Instructions for the task – Extract precisely the lines of the entries below, from the first line through the line containing "Она реализована на".

══ Dataset records

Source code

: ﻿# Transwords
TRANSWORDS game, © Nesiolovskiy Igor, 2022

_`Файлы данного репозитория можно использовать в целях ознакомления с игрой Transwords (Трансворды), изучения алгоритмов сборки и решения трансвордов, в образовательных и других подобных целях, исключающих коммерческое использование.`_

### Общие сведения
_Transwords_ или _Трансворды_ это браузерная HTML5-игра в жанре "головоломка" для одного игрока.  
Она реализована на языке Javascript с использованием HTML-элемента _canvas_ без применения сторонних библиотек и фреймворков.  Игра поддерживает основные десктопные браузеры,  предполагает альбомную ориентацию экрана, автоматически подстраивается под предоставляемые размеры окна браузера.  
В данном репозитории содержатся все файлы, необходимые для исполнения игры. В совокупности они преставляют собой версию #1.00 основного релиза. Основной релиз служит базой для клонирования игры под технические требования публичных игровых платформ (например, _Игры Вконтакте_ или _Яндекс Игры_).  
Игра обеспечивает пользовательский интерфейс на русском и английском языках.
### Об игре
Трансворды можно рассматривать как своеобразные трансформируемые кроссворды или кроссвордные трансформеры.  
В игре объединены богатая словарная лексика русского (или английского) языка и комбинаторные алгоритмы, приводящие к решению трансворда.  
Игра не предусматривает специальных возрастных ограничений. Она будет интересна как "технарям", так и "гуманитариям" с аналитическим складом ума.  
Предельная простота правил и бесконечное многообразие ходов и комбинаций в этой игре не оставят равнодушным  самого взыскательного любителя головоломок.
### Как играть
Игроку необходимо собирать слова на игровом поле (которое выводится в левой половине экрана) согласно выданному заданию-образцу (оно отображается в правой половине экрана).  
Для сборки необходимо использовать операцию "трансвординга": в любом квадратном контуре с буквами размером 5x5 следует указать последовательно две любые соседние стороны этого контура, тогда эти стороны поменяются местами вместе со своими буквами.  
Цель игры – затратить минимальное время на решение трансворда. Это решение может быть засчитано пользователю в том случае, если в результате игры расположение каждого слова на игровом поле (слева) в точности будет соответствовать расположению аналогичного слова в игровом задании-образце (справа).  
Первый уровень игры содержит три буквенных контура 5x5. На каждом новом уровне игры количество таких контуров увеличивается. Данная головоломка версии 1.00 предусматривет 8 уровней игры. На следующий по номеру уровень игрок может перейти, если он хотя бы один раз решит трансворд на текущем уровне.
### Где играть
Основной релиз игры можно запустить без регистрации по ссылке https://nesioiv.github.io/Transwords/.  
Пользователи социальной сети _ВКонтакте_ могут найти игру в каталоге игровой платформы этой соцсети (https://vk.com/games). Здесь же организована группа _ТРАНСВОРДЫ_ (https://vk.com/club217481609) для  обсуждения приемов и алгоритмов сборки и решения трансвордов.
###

════

Written response –
Source code

: ﻿# Transwords
TRANSWORDS game, © Nesiolovskiy Igor, 2022

_`Файлы данного репозитория можно использовать в целях ознакомления с игрой Transwords (Трансворды), изучения алгоритмов сборки и решения трансвордов, в образовательных и других подобных целях, исключающих коммерческое использование.`_

### Общие сведения
_Transwords_ или _Трансворды_ это браузерная HTML5-игра в жанре "головоломка" для одного игрока.  
Она реализована на языке Javascript с использованием HTML-элемента _canvas_ без применения сторонних библиотек и фреймворков.  Игра поддерживает основные десктопные браузеры,  предполагает альбомную ориентацию экрана, автоматически подстраивается под предоставляемые размеры окна браузера.  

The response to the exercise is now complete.